Whether you’re in a contest with your buddies over who’s the drunkest, or legitimately trying to determine whether your blood alcohol content is low enough to drive home (just take a cab, dude), personal breathalyzers can be pretty fun to whip out at a bar, at least for those of us obsessed with numbers. But perhaps it’s not enough of a social experience for the 21st century?
Enter the BACtrack Mobile, billed as “the world’s first smartphone breathalyzer”–though perhaps they missed this one that popped up a few months ago with the same claim. It’s really just a breathalyzer that can connect with your smartphone, though the San Francisco-based company that makes it claims “BACtrack Mobile simply is the world’s most intelligent breathalyzer.” But it does add the ability to post your BAC to Facebook.

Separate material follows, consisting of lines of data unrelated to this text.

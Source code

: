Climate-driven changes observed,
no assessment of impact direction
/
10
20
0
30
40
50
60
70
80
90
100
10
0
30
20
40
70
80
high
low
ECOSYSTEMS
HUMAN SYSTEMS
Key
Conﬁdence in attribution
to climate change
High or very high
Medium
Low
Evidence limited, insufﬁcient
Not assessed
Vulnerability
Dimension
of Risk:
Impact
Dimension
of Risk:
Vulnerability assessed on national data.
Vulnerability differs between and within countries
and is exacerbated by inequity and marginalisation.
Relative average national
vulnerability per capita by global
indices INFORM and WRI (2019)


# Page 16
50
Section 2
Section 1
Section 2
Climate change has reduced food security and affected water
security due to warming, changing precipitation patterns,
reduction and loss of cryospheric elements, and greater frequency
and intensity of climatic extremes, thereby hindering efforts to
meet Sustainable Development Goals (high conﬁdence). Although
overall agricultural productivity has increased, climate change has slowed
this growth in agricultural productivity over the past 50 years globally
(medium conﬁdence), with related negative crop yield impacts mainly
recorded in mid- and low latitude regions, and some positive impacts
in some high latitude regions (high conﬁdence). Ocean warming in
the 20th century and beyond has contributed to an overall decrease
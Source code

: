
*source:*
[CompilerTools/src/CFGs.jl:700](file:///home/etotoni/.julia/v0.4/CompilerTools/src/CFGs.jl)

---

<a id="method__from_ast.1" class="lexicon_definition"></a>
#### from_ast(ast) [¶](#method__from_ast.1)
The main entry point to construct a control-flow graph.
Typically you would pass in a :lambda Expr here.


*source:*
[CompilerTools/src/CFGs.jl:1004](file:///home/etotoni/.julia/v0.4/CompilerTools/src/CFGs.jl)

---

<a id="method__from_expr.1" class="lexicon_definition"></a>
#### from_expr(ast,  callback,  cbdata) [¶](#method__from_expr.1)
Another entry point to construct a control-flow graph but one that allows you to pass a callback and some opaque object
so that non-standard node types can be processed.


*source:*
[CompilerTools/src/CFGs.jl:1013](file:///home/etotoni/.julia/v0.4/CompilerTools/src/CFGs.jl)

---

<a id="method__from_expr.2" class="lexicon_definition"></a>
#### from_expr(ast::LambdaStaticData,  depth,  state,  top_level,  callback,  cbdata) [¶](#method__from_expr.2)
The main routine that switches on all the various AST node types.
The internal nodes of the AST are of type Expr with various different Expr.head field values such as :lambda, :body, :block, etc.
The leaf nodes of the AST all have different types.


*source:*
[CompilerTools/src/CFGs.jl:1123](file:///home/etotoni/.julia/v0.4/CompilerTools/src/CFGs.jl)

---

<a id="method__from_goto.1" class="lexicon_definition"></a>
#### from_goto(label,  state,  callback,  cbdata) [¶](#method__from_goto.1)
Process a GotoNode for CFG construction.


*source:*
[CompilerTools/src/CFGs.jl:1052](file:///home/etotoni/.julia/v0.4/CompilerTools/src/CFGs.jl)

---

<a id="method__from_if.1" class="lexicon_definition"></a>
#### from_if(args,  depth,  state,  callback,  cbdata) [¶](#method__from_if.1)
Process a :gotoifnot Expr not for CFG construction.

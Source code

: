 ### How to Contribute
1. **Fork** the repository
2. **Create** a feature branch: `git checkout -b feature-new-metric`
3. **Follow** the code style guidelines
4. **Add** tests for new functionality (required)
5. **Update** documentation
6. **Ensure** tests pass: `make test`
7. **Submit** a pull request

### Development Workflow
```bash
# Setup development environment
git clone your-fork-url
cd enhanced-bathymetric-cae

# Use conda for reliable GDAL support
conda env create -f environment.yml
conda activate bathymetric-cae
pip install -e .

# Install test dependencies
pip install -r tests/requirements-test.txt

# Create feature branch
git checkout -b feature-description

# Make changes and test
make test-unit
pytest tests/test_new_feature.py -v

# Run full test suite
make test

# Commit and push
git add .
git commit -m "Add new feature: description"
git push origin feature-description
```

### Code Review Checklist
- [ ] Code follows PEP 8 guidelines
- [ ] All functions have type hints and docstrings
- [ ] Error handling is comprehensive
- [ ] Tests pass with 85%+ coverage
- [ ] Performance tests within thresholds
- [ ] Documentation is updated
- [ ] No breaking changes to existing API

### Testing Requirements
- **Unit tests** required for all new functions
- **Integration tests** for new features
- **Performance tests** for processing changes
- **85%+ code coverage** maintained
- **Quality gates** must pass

Give it a blow and your blood alcohol content will be trasmitted through Bluetooth to your iPhone (or your iPad, if you want to be that guy at the bar). Data nerds can graph their drinking habits, while oversharers can describe their night in detail in the “personal drink diary” and compare their numbers with friends. It’ll even give you an estimate of when you’ll be returning to complete sobriety, despite the app’s warning that it shouldn’t actually be used to determine whether or not you can operate a vehicle. Even without the breathalyzer component, the free app will give you a rough estimate of what your BAC might be after knocking back three appletinis in an hour.
With four settings–personal, private, anonymous and social–you can choose whether to keep your activities all to yourself, share them with your designated driver (to prove you’re drunk enough to deserve a pick up, I guess?), post your drinking data anonymously to BACtrack’s world map or, on the social setting, upload the whole shebang, notes, pictures and all, to Facebook and Twitter. But sorry, Android-loving drinkers: This one’s just for the iCrowd.
Looking at the map, only three people in New York City have uploaded their data, and they were all distressingly sober. A few more have graced the world with updates on their alcohol choices in San Francisco.
At $150, you’re definitely making an investment in your drunkness. On the bright side, if you’re going to shell out for a breathalyzer, you might as well make it accurate. This one uses fuel cell sensors, the preferred breathalyzer tech used by law enforcement. The personal breathalyzers you can buy on the cheap online generally use semiconductor sensors that don’t give you as precise of a reading.
Though, do you really want to share the results of your breathalyzer test with all your friends and family? Just stick to Snapchat if you’re that into blurry selfies.